**Problem to work on**
Which lines below contain "heard"? Pull them out.

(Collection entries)

==================================================

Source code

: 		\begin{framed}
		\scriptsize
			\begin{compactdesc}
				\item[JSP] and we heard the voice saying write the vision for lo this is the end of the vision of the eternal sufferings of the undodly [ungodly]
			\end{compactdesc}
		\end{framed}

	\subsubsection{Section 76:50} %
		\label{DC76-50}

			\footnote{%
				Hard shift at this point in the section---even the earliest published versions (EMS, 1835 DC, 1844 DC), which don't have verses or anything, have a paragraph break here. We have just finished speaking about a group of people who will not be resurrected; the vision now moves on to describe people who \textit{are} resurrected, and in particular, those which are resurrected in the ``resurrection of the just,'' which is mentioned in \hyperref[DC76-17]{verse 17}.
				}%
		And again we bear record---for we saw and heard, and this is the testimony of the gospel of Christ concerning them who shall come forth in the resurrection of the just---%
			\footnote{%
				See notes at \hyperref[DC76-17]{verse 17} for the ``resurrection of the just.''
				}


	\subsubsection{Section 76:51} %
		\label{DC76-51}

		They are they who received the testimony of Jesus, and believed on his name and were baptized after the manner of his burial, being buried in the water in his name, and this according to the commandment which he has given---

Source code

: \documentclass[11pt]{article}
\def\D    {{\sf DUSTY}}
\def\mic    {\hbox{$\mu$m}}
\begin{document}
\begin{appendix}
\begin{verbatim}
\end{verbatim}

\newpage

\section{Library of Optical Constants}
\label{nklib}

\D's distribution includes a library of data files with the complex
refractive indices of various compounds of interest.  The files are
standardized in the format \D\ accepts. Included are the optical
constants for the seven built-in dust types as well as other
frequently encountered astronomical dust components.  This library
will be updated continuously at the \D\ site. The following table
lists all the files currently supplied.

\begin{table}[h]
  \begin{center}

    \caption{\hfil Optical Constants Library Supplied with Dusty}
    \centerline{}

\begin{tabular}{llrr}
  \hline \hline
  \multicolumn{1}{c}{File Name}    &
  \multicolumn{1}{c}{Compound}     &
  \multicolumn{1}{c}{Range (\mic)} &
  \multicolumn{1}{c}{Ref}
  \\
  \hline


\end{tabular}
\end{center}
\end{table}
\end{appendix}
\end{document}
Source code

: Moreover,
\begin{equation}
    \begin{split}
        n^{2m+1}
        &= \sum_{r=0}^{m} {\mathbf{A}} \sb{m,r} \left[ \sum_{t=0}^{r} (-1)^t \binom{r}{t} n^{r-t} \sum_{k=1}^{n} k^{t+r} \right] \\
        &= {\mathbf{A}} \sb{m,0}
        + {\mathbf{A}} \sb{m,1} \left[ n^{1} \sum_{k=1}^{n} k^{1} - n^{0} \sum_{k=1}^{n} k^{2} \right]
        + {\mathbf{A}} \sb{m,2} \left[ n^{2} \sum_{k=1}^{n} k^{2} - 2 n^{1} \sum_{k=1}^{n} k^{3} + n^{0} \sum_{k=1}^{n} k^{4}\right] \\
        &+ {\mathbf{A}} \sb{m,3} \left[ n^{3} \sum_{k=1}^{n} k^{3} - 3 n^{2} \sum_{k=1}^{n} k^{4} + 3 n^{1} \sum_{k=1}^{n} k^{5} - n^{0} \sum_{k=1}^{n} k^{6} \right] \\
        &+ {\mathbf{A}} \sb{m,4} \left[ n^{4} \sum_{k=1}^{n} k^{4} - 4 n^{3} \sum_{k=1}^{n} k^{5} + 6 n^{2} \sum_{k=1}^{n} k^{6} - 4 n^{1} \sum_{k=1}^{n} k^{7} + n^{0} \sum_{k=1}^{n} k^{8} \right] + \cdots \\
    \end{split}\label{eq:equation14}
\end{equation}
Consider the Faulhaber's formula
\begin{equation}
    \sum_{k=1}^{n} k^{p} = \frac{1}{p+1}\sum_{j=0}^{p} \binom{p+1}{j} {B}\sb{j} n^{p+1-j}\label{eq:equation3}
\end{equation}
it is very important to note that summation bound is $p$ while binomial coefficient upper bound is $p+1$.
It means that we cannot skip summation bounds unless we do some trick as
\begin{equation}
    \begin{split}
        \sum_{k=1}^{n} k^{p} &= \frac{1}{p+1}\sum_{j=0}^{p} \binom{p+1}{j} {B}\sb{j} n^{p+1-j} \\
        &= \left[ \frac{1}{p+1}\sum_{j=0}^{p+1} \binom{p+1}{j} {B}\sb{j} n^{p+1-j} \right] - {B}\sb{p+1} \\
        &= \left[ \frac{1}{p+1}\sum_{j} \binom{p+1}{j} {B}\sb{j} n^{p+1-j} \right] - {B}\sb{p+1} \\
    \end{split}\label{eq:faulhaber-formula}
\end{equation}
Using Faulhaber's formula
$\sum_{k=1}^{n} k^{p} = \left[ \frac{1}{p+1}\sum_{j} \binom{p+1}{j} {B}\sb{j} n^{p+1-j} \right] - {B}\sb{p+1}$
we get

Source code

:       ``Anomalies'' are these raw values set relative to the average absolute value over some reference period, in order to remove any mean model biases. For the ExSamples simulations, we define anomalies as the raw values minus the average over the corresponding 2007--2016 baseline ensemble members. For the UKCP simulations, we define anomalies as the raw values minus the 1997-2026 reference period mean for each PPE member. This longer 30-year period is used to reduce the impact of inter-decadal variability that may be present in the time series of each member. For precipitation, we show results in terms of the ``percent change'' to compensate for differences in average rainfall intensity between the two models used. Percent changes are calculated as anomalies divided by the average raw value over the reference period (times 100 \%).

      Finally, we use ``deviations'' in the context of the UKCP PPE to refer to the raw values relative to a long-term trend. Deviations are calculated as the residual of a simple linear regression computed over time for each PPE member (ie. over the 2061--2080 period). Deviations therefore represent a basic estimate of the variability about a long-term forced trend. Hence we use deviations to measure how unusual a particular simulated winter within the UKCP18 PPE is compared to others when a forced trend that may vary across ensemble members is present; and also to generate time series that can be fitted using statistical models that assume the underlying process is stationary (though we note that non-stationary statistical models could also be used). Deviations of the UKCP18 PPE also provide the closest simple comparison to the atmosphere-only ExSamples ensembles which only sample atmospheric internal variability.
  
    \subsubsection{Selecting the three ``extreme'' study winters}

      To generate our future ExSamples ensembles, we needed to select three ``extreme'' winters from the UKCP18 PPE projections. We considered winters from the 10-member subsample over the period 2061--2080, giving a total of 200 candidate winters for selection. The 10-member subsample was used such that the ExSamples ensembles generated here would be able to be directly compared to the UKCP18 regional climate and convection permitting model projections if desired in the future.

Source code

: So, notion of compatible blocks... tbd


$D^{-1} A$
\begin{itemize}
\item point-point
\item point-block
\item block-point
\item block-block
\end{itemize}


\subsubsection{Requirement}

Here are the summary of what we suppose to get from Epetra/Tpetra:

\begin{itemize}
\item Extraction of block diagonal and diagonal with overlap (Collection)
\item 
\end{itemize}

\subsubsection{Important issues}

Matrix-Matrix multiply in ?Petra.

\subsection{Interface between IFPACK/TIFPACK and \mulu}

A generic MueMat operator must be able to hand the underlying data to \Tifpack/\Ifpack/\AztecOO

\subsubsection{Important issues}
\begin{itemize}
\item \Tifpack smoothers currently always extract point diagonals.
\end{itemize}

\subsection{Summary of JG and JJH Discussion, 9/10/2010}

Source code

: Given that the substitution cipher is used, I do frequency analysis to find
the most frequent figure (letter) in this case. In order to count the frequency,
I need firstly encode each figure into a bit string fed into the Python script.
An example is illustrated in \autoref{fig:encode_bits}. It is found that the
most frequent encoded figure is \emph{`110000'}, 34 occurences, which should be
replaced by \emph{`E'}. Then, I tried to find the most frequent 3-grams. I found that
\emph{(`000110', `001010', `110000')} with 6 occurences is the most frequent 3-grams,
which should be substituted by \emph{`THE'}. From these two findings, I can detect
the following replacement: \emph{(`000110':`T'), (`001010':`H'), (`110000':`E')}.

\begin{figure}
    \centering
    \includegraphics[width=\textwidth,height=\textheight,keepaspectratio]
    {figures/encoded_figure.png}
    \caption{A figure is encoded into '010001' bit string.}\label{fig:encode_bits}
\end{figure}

==================================================

**Answer space**
				\item[JSP] and we heard the voice saying write the vision for lo this is the end of the vision of the eternal sufferings of the undodly [ungodly]
		And again we bear record---for we saw and heard, and this is the testimony of the gospel of Christ concerning them who shall come forth in the resurrection of the just---%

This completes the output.